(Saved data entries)
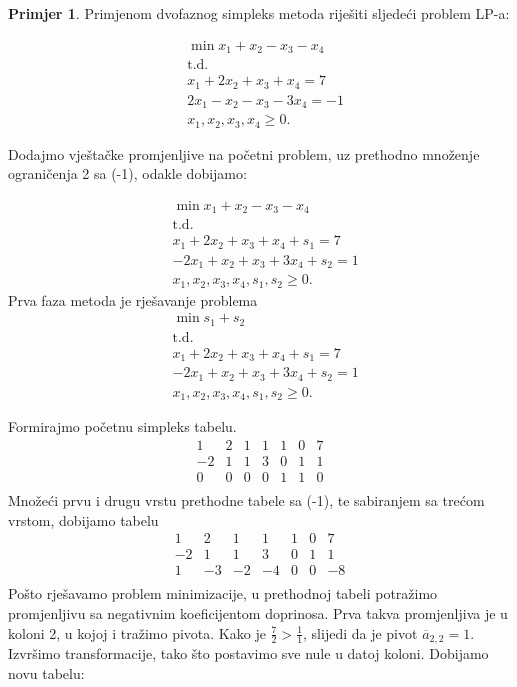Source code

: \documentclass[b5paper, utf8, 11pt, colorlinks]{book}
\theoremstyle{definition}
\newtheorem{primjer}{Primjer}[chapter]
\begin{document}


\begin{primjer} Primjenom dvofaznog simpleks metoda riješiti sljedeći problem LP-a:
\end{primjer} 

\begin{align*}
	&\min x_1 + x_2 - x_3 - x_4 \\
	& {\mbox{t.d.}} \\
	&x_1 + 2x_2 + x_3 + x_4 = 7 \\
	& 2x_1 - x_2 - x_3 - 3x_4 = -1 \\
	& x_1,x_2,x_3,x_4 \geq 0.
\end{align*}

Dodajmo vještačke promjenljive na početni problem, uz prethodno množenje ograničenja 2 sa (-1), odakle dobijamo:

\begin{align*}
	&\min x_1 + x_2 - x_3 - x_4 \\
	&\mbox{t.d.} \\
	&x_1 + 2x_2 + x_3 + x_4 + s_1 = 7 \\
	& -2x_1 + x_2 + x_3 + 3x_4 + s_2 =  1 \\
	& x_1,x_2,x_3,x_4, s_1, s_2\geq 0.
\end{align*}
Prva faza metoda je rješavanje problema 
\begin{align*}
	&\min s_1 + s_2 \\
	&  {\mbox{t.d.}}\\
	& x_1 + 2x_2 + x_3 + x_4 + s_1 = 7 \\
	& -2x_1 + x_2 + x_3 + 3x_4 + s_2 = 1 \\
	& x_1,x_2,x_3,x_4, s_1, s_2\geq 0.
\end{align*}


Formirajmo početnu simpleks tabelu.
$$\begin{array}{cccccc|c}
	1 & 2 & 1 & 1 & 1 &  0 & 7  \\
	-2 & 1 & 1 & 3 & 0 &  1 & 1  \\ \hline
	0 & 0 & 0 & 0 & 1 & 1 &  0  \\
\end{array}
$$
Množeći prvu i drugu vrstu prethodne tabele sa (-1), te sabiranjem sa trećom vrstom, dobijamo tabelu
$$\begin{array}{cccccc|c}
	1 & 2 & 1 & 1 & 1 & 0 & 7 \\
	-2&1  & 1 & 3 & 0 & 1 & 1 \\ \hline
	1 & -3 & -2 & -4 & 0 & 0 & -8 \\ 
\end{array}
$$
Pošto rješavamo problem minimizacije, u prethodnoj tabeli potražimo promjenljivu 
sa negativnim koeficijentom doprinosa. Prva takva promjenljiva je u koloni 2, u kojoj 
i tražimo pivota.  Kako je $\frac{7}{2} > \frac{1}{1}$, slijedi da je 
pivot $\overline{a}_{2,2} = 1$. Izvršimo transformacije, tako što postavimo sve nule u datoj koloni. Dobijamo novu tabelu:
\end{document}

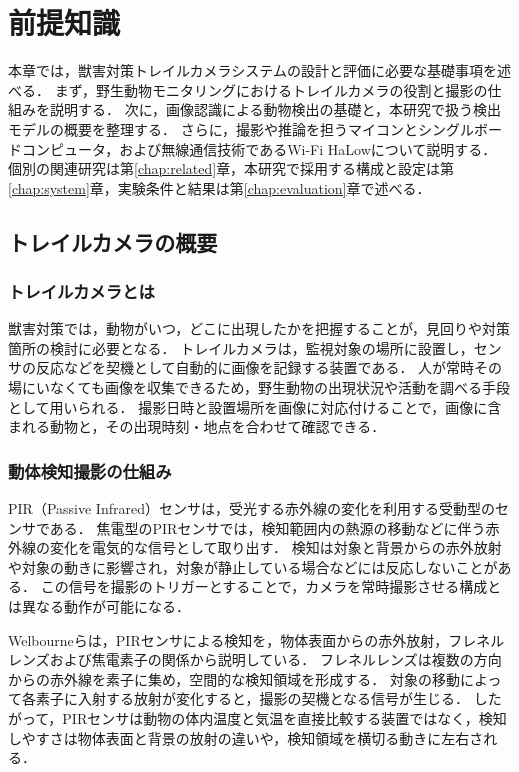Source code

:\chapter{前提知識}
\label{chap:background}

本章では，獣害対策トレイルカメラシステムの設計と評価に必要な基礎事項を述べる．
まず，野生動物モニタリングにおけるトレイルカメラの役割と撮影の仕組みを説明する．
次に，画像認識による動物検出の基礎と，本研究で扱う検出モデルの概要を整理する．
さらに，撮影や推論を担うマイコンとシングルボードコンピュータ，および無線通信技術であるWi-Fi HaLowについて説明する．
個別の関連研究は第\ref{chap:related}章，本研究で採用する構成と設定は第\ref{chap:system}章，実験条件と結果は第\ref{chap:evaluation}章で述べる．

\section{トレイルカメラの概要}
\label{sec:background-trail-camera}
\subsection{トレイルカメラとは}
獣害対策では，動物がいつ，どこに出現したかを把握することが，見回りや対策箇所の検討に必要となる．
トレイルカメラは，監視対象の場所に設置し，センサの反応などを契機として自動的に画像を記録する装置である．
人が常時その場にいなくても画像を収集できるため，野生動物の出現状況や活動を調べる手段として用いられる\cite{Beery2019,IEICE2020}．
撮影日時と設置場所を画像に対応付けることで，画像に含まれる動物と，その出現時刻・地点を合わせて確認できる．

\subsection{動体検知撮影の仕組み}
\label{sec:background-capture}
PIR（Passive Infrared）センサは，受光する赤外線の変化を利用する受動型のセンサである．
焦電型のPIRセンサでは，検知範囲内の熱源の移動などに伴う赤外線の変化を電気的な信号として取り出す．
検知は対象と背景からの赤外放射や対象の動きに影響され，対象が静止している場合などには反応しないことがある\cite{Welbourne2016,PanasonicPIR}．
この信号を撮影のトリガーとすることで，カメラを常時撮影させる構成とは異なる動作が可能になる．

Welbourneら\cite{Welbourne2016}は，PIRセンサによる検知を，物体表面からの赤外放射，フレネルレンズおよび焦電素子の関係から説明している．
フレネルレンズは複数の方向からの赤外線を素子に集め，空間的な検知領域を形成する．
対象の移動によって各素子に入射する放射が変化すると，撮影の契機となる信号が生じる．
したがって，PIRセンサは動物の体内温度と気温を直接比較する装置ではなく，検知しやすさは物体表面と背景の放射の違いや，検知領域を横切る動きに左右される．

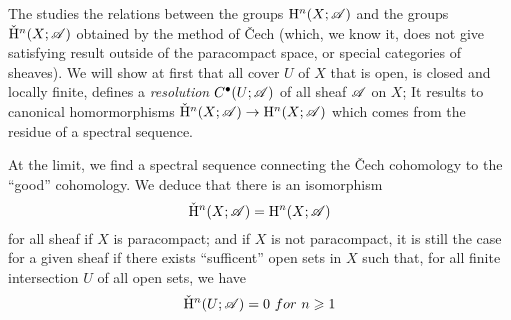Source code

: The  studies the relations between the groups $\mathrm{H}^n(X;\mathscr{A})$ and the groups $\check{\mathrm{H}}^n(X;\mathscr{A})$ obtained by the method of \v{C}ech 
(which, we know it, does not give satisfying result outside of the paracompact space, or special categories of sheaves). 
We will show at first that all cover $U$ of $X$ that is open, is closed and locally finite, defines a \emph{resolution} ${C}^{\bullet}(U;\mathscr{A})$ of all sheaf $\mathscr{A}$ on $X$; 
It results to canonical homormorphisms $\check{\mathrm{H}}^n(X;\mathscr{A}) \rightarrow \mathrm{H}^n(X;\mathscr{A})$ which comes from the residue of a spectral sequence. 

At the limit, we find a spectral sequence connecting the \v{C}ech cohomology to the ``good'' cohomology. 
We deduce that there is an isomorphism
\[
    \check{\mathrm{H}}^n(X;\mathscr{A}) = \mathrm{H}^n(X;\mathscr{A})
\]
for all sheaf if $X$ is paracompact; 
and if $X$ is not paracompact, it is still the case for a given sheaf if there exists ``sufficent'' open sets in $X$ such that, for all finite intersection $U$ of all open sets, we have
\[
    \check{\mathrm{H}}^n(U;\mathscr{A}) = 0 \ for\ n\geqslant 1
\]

Your task :: Look through the data above and return each line where the string "that" occurs.

Task answer ::
We will show at first that all cover $U$ of $X$ that is open, is closed and locally finite, defines a \emph{resolution} ${C}^{\bullet}(U;\mathscr{A})$ of all sheaf $\mathscr{A}$ on $X$; 
We deduce that there is an isomorphism
and if $X$ is not paracompact, it is still the case for a given sheaf if there exists ``sufficent'' open sets in $X$ such that, for all finite intersection $U$ of all open sets, we have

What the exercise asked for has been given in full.